Nicht nur mit seiner Höhe ist er Baukranen und Riesenrädern verwandt, auch seine Stahlfachwerk-Konstruktion und seine beschränkte zeitliche Präsenz teilt er mit ihnen. Die Eigenschaft, zuerst einmal ein technisches Gerät zu sein, das am Limmatquai parkiert ist, wird den Hafenkran trotzt seiner Höhe «transparent» machen – man wird ihn zwar nicht übersehen, aber wegdenken können.

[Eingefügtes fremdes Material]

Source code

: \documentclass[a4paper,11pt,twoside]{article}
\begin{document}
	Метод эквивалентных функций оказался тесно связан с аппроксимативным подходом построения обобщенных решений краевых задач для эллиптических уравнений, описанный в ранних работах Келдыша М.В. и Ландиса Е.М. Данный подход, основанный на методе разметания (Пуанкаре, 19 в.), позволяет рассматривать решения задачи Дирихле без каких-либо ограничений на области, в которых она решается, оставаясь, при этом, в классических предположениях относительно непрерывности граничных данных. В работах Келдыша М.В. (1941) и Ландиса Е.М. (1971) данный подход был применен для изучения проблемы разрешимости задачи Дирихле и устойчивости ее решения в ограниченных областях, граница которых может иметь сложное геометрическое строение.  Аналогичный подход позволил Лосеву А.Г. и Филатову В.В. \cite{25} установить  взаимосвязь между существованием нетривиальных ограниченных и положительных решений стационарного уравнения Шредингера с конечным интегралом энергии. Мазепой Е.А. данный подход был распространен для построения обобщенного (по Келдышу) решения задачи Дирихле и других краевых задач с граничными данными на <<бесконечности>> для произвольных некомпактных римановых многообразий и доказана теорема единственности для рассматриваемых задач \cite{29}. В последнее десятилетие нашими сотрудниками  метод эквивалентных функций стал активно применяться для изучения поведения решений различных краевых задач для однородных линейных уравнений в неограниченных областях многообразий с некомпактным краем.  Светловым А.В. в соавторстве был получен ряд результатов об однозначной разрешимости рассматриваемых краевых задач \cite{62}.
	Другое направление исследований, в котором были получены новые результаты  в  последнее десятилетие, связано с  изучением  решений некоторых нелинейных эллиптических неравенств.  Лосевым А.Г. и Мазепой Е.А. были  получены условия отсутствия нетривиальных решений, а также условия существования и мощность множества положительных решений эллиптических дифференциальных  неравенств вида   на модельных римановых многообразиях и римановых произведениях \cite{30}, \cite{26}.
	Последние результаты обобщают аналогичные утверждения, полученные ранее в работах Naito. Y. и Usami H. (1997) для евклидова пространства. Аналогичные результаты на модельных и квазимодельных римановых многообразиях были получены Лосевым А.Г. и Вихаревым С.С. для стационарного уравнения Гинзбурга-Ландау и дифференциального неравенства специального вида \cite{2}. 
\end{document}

Er wird also entgegen aller Befürchtungen kein Stachel im Fleisch der Stadt sein, auch keine Verschandelung und keine bemühte Stadtverschönerung. Natürlich wird er hiesige Sehnsüchte nach Weite und Meer weder wirklich wecken noch stillen, zumal Hafenkrane häufig an Flussmündungen und nicht direkt am Meer stehen.
Animalische Züge
Aber auch das wird man der stählernen Konstruktion schliesslich positiv anrechnen können, dass sie die Konzepterläuterungen der Künstlergruppe «Zürich Transit Maritim» nicht mehr braucht und auch gänzlich andere Sichtweisen erlauben wird: Zum Bespiel ein punktueller rostender Kontrast zur gepflegten, geschützten Altstadt zu sein, wo strenge Baugesetze nur noch kleine Retuschen zulassen. Oder einen Verweis auf den künftigen städtischen Gegenpol der Innenstadt, auf Zürich West, darzustellen, wo Krane Zürich weiterbauen. Oder einfach nur eine technische, schöne, funktional geformte Struktur zu sein – mit animalischen Zügen.

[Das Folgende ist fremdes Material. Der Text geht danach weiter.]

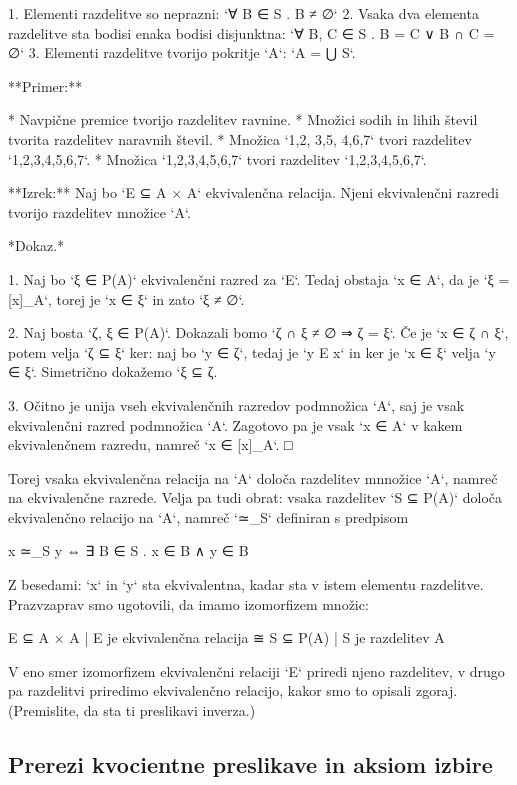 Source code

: 1. Elementi razdelitve so neprazni: `∀ B ∈ S . B ≠ ∅`
2. Vsaka dva elementa razdelitve sta bodisi enaka bodisi disjunktna: `∀ B, C ∈ S . B = C ∨ B ∩ C = ∅`
3. Elementi razdelitve tvorijo pokritje `A`: `A = ⋃ S`.

**Primer:**

* Navpične premice tvorijo razdelitev ravnine.
* Množici sodih in lihih števil tvorita razdelitev naravnih števil.
* Množica `{{1,2}, {3,5}, {4,6,7}}` tvori razdelitev `{1,2,3,4,5,6,7}`.
* Množica `{{1,2,3,4,5,6,7}}` tvori razdelitev `{1,2,3,4,5,6,7}`.

**Izrek:** Naj bo `E ⊆ A × A` ekvivalenčna relacija. Njeni ekvivalenčni razredi tvorijo
razdelitev množice `A`.

*Dokaz.*

1. Naj bo `ξ ∈ P(A)` ekvivalenčni razred za `E`. Tedaj obstaja `x ∈ A`, da je `ξ = [x]_A`,
   torej je `x ∈ ξ` in zato `ξ ≠ ∅`.

2. Naj bosta `ζ, ξ ∈ P(A)`. Dokazali bomo `ζ ∩ ξ ≠ ∅ ⇒ ζ = ξ`. Če je `x ∈ ζ ∩ ξ`, potem
   velja `ζ ⊆ ξ` ker: naj bo `y ∈ ζ`, tedaj je `y E x` in ker je `x ∈ ξ` velja `y ∈ ξ`.
   Simetrično dokažemo `ξ ⊆ ζ.

3. Očitno je unija vseh ekvivalenčnih razredov podmnožica `A`, saj je vsak ekvivalenčni
   razred podmnožica `A`. Zagotovo pa je vsak `x ∈ A` v kakem ekvivalenčnem razredu,
   namreč `x ∈ [x]_A`. □

Torej vsaka ekvivalenčna relacija na `A` določa razdelitev mnnožice `A`, namreč na
ekvivalenčne razrede. Velja pa tudi obrat: vsaka razdelitev `S ⊆ P(A)` določa ekvivalenčno
relacijo na `A`, namreč `≃_S` definiran s predpisom

    x ≃_S y ⇔ ∃ B ∈ S . x ∈ B ∧ y ∈ B

Z besedami: `x` in `y` sta ekvivalentna, kadar sta v istem elementu razdelitve. Prazvzaprav
smo ugotovili, da imamo izomorfizem množic:

    { E ⊆ A × A | E je ekvivalenčna relacija } ≅ { S ⊆ P(A) | S je razdelitev A }

V eno smer izomorfizem ekvivalenčni relaciji `E` priredi njeno razdelitev, v drugo pa
razdelitvi priredimo ekvivalenčno relacijo, kakor smo to opisali zgoraj. (Premislite, da sta
ti preslikavi inverza.)


\subsection{Prerezi kvocientne preslikave in aksiom izbire}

Meine Einschätzung zum Schluss: Der Hafenkran wird nicht unbedingt in die Geschichte der bedeutenden Kunstwerke im öffentlichen Raum eingehen. Und bezüglich touristischer Vermarktbarkeit werden die gut gemeinten Stadtdekorationen in Form von Kühen, Bären und Löwen leider vermutlich besser abschneiden. Ja auch in einer Abwägung, was denn erstrebenswerter gewesen wäre, der Hafenkran oder das «Nagelhaus» am Escher Wyss Platz, wäre der Kran unterlegen, wenn es nach mir gegangen wäre.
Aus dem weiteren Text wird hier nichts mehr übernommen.